▶ [YOUR OBJECTIVE]:
Each line that contains the string "required" counts once; report how many such lines appear in the data, as a number only.

▶ [GIVEN RECORDS]:
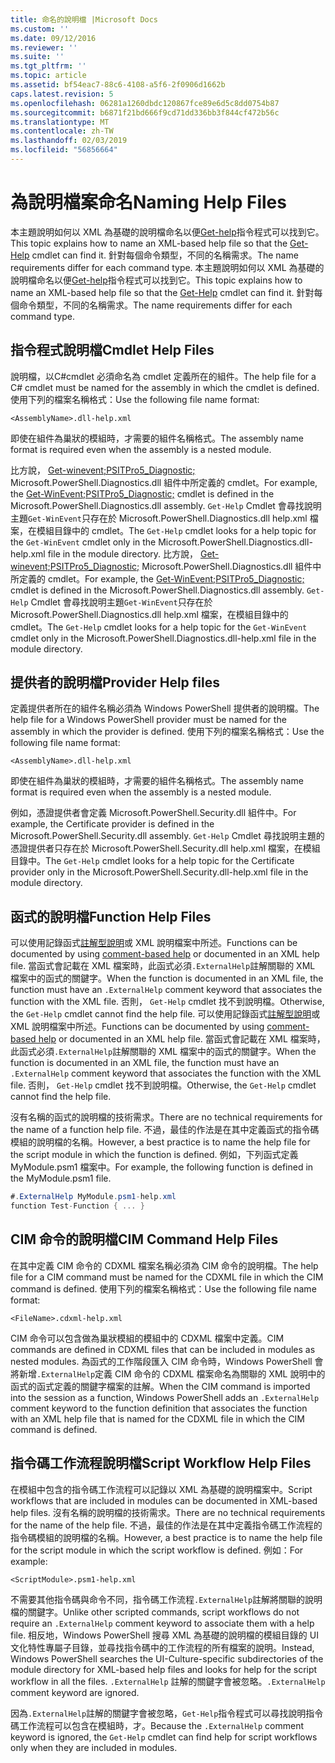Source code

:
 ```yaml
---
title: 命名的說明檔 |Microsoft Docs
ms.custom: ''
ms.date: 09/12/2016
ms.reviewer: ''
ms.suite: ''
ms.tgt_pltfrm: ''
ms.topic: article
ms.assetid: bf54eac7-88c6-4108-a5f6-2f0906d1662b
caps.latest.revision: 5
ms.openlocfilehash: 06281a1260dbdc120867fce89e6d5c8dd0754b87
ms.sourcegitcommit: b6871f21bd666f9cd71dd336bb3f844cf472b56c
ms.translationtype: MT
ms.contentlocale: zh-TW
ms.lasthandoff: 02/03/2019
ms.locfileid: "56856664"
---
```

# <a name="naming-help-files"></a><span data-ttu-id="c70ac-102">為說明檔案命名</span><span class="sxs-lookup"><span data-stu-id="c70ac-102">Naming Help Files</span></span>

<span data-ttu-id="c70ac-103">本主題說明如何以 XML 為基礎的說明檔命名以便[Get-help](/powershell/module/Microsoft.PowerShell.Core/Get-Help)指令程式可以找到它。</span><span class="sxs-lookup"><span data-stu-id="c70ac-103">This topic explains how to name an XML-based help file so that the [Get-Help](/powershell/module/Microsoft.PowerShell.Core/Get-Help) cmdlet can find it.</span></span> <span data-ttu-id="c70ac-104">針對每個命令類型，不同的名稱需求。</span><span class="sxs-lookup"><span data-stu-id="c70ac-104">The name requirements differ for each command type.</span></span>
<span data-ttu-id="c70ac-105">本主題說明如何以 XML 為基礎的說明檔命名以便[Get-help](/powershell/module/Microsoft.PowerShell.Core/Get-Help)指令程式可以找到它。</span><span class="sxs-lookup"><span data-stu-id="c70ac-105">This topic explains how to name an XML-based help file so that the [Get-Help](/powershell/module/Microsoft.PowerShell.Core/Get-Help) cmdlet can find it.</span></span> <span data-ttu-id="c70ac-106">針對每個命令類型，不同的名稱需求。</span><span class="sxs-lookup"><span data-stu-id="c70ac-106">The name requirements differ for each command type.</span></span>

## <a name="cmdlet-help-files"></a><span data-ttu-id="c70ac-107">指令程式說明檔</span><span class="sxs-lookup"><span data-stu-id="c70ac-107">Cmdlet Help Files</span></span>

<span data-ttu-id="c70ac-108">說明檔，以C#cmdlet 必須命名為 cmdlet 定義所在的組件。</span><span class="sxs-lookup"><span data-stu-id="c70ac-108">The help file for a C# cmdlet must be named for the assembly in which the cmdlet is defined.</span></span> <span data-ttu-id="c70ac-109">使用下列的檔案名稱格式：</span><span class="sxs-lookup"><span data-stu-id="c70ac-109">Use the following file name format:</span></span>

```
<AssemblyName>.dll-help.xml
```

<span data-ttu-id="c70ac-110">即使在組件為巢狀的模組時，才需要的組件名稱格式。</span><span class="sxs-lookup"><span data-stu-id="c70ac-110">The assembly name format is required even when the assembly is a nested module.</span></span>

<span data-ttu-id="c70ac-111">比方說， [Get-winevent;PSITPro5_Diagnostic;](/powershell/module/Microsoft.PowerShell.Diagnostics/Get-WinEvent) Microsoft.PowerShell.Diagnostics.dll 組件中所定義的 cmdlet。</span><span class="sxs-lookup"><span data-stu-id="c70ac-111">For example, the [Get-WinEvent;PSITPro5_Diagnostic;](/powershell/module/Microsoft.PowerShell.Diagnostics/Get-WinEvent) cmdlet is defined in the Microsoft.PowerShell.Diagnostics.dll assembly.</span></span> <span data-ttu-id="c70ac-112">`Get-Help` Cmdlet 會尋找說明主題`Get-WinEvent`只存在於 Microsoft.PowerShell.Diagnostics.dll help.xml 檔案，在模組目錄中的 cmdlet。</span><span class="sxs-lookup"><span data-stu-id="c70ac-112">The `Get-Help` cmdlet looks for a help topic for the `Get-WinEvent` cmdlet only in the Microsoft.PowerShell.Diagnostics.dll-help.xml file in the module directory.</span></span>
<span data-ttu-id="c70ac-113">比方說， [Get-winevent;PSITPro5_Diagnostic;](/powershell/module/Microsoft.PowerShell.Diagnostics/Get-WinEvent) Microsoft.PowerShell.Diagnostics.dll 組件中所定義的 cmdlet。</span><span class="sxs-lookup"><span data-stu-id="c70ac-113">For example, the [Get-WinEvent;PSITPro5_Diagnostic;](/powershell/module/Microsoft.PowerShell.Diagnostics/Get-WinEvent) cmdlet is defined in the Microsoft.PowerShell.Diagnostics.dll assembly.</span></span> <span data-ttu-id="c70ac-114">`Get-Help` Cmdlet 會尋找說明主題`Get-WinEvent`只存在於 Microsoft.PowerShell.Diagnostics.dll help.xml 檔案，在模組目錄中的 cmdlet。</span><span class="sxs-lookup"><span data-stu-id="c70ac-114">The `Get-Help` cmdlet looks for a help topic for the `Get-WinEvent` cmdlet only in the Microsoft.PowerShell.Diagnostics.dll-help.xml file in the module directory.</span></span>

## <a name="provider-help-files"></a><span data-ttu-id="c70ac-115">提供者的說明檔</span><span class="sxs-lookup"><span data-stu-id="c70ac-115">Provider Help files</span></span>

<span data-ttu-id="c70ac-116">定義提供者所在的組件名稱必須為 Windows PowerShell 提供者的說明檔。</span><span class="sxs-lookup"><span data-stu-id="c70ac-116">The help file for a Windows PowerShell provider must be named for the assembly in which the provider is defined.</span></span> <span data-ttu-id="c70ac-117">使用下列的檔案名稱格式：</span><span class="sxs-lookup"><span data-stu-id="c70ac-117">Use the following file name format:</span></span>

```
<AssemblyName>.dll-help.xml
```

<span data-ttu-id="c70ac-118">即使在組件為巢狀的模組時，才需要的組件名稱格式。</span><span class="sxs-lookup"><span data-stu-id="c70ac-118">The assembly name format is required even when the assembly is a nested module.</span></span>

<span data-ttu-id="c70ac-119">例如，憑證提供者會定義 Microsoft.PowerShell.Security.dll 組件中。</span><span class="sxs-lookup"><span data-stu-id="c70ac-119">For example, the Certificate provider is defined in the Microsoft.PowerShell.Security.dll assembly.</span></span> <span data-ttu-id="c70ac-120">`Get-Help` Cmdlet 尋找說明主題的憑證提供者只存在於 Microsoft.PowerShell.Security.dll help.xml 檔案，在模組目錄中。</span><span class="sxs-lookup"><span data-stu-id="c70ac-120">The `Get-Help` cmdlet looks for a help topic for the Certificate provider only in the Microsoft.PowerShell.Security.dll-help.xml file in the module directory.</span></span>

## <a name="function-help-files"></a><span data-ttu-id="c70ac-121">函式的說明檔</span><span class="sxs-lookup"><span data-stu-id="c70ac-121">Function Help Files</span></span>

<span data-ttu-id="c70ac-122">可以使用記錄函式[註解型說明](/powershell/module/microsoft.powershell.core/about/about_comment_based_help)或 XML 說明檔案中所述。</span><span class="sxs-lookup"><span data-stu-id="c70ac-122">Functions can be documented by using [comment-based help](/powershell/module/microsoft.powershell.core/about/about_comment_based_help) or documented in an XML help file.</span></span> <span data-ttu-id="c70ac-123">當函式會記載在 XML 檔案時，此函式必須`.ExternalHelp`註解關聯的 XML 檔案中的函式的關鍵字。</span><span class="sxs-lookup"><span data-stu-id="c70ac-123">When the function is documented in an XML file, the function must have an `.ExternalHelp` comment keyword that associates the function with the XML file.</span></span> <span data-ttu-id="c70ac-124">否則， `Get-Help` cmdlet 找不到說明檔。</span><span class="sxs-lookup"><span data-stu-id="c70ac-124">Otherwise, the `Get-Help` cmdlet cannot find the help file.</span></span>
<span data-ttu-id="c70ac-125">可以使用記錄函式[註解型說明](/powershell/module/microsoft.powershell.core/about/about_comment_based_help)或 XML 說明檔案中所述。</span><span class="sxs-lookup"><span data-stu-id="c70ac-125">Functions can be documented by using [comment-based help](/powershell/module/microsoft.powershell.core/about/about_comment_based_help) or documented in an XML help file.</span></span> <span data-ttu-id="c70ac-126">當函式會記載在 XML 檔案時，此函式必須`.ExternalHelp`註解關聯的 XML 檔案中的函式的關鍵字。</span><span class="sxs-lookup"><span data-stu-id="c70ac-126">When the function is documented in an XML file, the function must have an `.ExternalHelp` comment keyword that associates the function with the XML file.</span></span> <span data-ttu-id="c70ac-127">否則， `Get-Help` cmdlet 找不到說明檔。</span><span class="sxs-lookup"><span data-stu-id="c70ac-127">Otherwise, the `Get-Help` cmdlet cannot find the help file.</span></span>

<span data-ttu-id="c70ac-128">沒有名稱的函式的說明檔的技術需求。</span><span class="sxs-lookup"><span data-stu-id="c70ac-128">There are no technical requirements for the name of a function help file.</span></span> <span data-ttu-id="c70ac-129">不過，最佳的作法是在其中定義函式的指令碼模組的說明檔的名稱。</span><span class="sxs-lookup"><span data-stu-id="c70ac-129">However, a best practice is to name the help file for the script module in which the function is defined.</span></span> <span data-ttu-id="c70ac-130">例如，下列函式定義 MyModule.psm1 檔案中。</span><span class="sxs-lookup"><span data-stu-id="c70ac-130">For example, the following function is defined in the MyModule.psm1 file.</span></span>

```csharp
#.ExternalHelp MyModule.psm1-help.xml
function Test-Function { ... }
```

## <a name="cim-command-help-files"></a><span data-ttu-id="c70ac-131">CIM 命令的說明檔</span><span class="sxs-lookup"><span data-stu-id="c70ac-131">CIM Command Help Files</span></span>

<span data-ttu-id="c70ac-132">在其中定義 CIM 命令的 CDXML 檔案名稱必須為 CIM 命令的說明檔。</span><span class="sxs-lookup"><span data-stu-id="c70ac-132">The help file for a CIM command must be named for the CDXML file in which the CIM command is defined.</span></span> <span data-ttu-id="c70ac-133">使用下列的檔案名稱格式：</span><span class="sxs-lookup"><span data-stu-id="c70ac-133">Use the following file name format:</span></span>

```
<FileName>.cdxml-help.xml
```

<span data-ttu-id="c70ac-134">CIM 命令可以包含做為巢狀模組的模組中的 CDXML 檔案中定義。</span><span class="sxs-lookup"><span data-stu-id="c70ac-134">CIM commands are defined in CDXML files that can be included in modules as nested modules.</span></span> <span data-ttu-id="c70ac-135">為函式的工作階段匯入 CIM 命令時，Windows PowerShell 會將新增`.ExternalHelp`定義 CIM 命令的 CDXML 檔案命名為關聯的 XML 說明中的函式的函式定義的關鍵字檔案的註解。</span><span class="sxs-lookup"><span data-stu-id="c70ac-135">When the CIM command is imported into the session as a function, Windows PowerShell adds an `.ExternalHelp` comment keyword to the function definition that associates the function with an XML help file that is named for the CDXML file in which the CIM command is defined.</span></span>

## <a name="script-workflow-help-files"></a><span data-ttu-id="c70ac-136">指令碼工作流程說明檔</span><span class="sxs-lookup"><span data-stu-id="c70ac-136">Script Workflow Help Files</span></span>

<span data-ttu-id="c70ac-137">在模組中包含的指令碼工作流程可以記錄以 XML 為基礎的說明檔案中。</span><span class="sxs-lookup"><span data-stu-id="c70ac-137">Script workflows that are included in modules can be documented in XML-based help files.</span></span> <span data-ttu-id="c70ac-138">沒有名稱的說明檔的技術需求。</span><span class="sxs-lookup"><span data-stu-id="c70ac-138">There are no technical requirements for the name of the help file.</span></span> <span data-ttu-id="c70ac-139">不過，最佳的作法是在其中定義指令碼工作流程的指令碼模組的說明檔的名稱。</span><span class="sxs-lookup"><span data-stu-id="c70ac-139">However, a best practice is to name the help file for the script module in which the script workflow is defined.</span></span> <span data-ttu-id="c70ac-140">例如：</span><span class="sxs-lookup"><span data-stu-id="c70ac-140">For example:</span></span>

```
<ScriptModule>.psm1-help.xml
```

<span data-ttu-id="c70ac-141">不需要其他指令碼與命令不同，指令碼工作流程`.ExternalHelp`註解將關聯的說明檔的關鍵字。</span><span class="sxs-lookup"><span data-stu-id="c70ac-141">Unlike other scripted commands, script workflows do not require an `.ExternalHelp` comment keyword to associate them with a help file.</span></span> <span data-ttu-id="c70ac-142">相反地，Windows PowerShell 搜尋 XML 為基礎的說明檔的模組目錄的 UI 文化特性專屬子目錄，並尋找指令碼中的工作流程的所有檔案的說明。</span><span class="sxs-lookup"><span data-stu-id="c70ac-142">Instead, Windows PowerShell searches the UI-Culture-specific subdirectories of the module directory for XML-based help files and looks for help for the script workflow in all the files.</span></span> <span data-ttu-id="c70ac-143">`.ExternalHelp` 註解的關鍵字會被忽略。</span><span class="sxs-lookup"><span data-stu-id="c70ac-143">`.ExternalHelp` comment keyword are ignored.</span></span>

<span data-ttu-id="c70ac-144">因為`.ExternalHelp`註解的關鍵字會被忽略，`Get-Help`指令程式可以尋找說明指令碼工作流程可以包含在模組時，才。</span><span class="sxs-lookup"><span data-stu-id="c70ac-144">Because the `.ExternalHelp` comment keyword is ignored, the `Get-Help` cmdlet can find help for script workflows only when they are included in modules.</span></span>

▶ [ANSWER BELOW]:
2